A Scary Valuation Indicator

If you want to get worried about long-term stock market valuations, this week's chart should do the job. I saw a version of this chart recently in a research report by Daniel J. Want, who is Analytics Director for Prerequisite Capital Management in Queensland, Australia.

What is unique about this indicator is that it combines two separate data series into one indicator. When I first saw the version of this chart in Daniel Want's report, I thought it was just wrong to put the CAPE data together with the Moody's Baa yield, since the two are actually strongly correlated. So combining them together just magnifies the same message.

This is because the P/E ratio is the inverse of the "earnings yield", which should reasonably match up with bond yields. If an investor can get a better return on his money in the bond market, then he will flee the stock market, or vice versa. That is what keeps the earnings yield and bond yields in correlation. But when investors are bidding up stock prices to a ridiculous point such that the earnings yield is way out of whack from the bond interest yield, then there can be a big problem.

But the more I thought about it, the more I saw the beauty of this approach of combining the two. Low interest rates are usually associated with periods of high P/E ratios, but not always. Sometimes the market's average P/E ratio can get to a high level because earnings fall to a low level in a recession, as opposed to prices going way up above where they should be. In 2008-09, for example, the SP500's raw P/E ratio sky-rocketed, not because prices were too high, but because earnings were unnaturally too low.

Analysts have struggled for years to make meaningful use of overall market P/E ratios because of problems like these. Professor Robert Shiller of Yale University uses one method to deal with this, which is to calculate a "Cyclically Adjusted P/E" (CAPE) ratio. This is the same Prof. Shiller who wrote the 2000 book "Irrational Exuberance", and whose name is attached to the S&P Case-Shiller Home Price Indices.

Shiller's CAPE looks at each month's inflation-adjusted (by CPI) real price for the SP500, and compares it to the 10-year average of real earnings. The intent is to smooth out the earnings fluctuations across one or more business cycles, which is an idea that dates back all the way to the work of Graham and Dodd in the 1930s. CAPE does a better job than the raw P/E ratio of identifying extreme high and low valuation levels:

The extreme peaks and valleys are smoothed down somewhat, but we still are confronted with the difficult task of determining how high is "too high". The CAPE peak at the 2000 bubble top was well above everything else in the record, even including the 1929 stock market top which preceded the Great Depression. But just because the CAPE level got up that high did not mean that the stock market had to roll over right away. It stayed at a lofty CAPE ratio level for many months before the Internet bubble finally burst and caused stock prices to turn downward.

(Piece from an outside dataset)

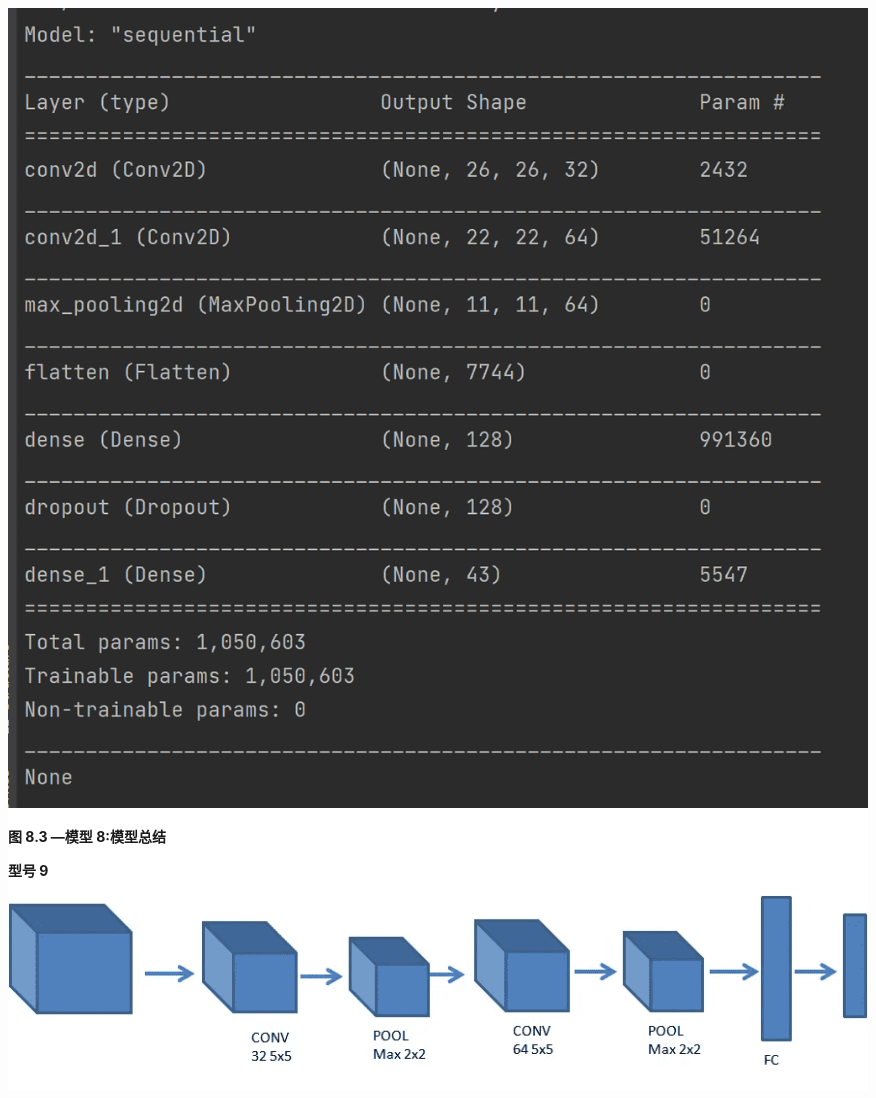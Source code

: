 ![](img/b760b632c6b55f9ad9aac10155742288.png)

**图 8.3 —模型 8:模型总结**

**型号 9**

![](img/a6e81125316c621c7f43e345293675b8.png)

[Related: Tom McClellan on July Selloff, Bull Market Peak, and Gold Bottom]

The indicator which Daniel Want featured in his report seems to solve some of those problems. For the record, Mr. Want states that he saw it elsewhere and cannot remember the source, but he added it to his toolbox a long time ago after seeing the nice properties it displays. I am a big fan of giving attribution to the creators of original ideas, whenever I can figure out who they are. So I'll give a tip of the hat to Mr. Want from whom I learned about this tool, even if I cannot yet discern the true originator.

"Baa" is a bond quality rating assigned by Moody's, and it means that the bond instruments with that rating "are subject to moderate credit risk. They are considered medium-grade and as such may possess certain speculative characteristics." The monthly Baa rate used in this week's chart comes from the St. Louis Federal Reserve's Economic Database (FRED), and is the monthly average of daily yield data on all of the Baa-rated corporate bonds.

The magic of the composite indicator in this week's chart is that by adjusting CAPE for the Moody's Baa yield, the result seems to set a much more uniform ceiling for how high valuations can go. Getting above a certain level says that the market is really getting to the edge, and is near a MAJOR price top. And that is the message of this week's lead chart, which shows that this CAPE/Baa ratio is now up to the sort of level which has always marked a MAJOR stock market top every time it has been reached. That's obviously a problem for the market, but it is not necessarily an immediate problem. And I want to emphasize that the message is that the market is NEAR a major top, and not necessarily AT one.

Looking at past major tops, the final price top does not usually arrive while the CAPE/Baa ratio is in its steepest slope of an up move, like that which we are seeing right now. We also see that the price peaks in 1966 and 2000 came after this indicator had already peaked and turned down. The point is that there is considerable variability about the nature of how tops are built, and it can take a while to complete the process. The message for now is that the rubber band is getting stretched really far, and that is a problem for the really long run for stock prices. Today does not have to be the final moment for the long bull run, but it is the time to begin planning for the final moment.